勢いがあれば分封する率は高い
イチゴ交配から返ってきた群の蜜巣板に溜まっていた蜜を餌として与えるために裕一さんが蜂を払う
翌朝のことだ、裕一さんは再び梨畑蜂場で内検をしていた。
「半分ぐらいは分封していましたね。やっちゃいましたね。単純に(内検が)間に合わなかったんです。採蜜すれば良かったのかなあ。盗蜂も居たから大丈夫だろうと思っていたんで……。今日もクリの蜜が入っていましたから……。恐らく、そんなところかな。一昨日と昨日、今日は状況が違いますね。何でなんだろう。花の状況がよく読めてないですね。アカシアの後に野バラが咲いたりしていましたから……。旧王に付いて行かなかった蜂がそこそこ残っているし、それを割りながら増やしていけば、何とかなるかな。秋に需要のあるイチゴ交配用や種蜂の注文も何とか間に合うのかな……」
分封した後に残った群に生まれた新王を一旦王籠に確保し、新王の状態を確かめた後に改めて群に入れる
多くの群が分封してしまった裕一さんの落胆は大きい。養蜂家は勢いのある群を作ろうとするが、勢いがあればあるほど分封する率は高い。そこの微妙な均衡を保つのが養蜂の技術だと言われているが、相手は自然界の命だ。なかなか思うようには動いてくれない。

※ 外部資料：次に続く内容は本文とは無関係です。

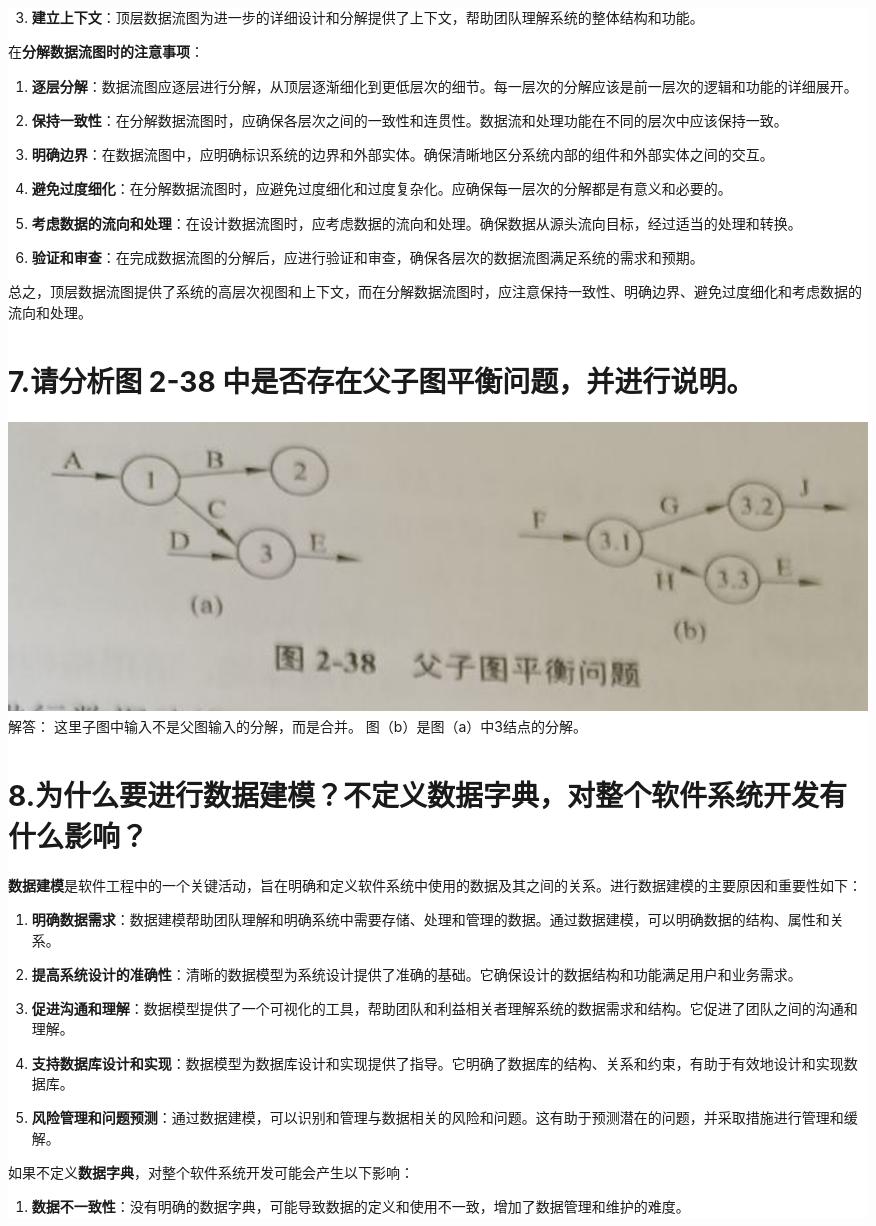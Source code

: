 3. **建立上下文**：顶层数据流图为进一步的详细设计和分解提供了上下文，帮助团队理解系统的整体结构和功能。

在**分解数据流图时的注意事项**：

1. **逐层分解**：数据流图应逐层进行分解，从顶层逐渐细化到更低层次的细节。每一层次的分解应该是前一层次的逻辑和功能的详细展开。

2. **保持一致性**：在分解数据流图时，应确保各层次之间的一致性和连贯性。数据流和处理功能在不同的层次中应该保持一致。

3. **明确边界**：在数据流图中，应明确标识系统的边界和外部实体。确保清晰地区分系统内部的组件和外部实体之间的交互。

4. **避免过度细化**：在分解数据流图时，应避免过度细化和过度复杂化。应确保每一层次的分解都是有意义和必要的。

5. **考虑数据的流向和处理**：在设计数据流图时，应考虑数据的流向和处理。确保数据从源头流向目标，经过适当的处理和转换。

6. **验证和审查**：在完成数据流图的分解后，应进行验证和审查，确保各层次的数据流图满足系统的需求和预期。

总之，顶层数据流图提供了系统的高层次视图和上下文，而在分解数据流图时，应注意保持一致性、明确边界、避免过度细化和考虑数据的流向和处理。

# 7.请分析图 2-38 中是否存在父子图平衡问题，并进行说明。
![Alt text](image.png)
解答：
这里子图中输入不是父图输入的分解，而是合并。
图（b）是图（a）中3结点的分解。

# 8.为什么要进行数据建模？不定义数据字典，对整个软件系统开发有什么影响？
**数据建模**是软件工程中的一个关键活动，旨在明确和定义软件系统中使用的数据及其之间的关系。进行数据建模的主要原因和重要性如下：

1. **明确数据需求**：数据建模帮助团队理解和明确系统中需要存储、处理和管理的数据。通过数据建模，可以明确数据的结构、属性和关系。

2. **提高系统设计的准确性**：清晰的数据模型为系统设计提供了准确的基础。它确保设计的数据结构和功能满足用户和业务需求。

3. **促进沟通和理解**：数据模型提供了一个可视化的工具，帮助团队和利益相关者理解系统的数据需求和结构。它促进了团队之间的沟通和理解。

4. **支持数据库设计和实现**：数据模型为数据库设计和实现提供了指导。它明确了数据库的结构、关系和约束，有助于有效地设计和实现数据库。

5. **风险管理和问题预测**：通过数据建模，可以识别和管理与数据相关的风险和问题。这有助于预测潜在的问题，并采取措施进行管理和缓解。

如果不定义**数据字典**，对整个软件系统开发可能会产生以下影响：

1. **数据不一致性**：没有明确的数据字典，可能导致数据的定义和使用不一致，增加了数据管理和维护的难度。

この日は、裕一さんが「一番弟子」と言う六川雄太(ろくがわ ゆうた)さん(26)が内検の手伝いに来ていた。
「カーメーカーに技術職で勤めているんですけどね。テレビで養蜂の番組を見ていて、なんか楽しそうだなと思って、それに元々生き物が好きなんで……。実家でカメ、ウサギ、熱帯魚、ヤドカリ、ハムスター、カエルとかも飼ったことがありましたね。去年の9月から週一回のペースで通わせてもらっています。予想以上に楽しいですよ。良いとこ引いたな、ラッキーだったなと思っています。蜂は可愛いし、蜂と触れ合っているのが楽しいですね」
分封して蜂数の減った群に新王を放す(画面中央付近)
六川さんは、裕一さんにとって単に弟子というより、存在自体が励みとなっているのだろう。「僕が(養蜂を)始めた頃と比べ、最近の方が蜜蜂に関心を持ってくれている感じはしますね」と、裕一さんが言ったことがある。その言葉は、健康志向に傾く社会の潮流の中で、蜂蜜への関心が高まり、養蜂家に対する世間の評価が変化していることの表れだろう。養蜂家の仕事は、他人が気軽に見学させてもらうことが難しい現場であるため、その実態がなかなか伝わらない。そんな中、六川さんのように蜜蜂に関心を示す人物が現れ、移虫に駆けつけた藤田嘉秀さんや店舗の前で「今、14群やっている」と立ち話しをしていたアマチュア養蜂家の関谷五郎(せきや ごろう)さん(75)など、裕一さんを頼って蜜蜂に関心を寄せる人たちの存在が、彼を励ましているようだ。蜜蜂という健気な生き物の魅力はもちろんだが、裕一さんの実直な人柄の魅力が、人びとを養蜂の世界へ引き寄せているのだと思った。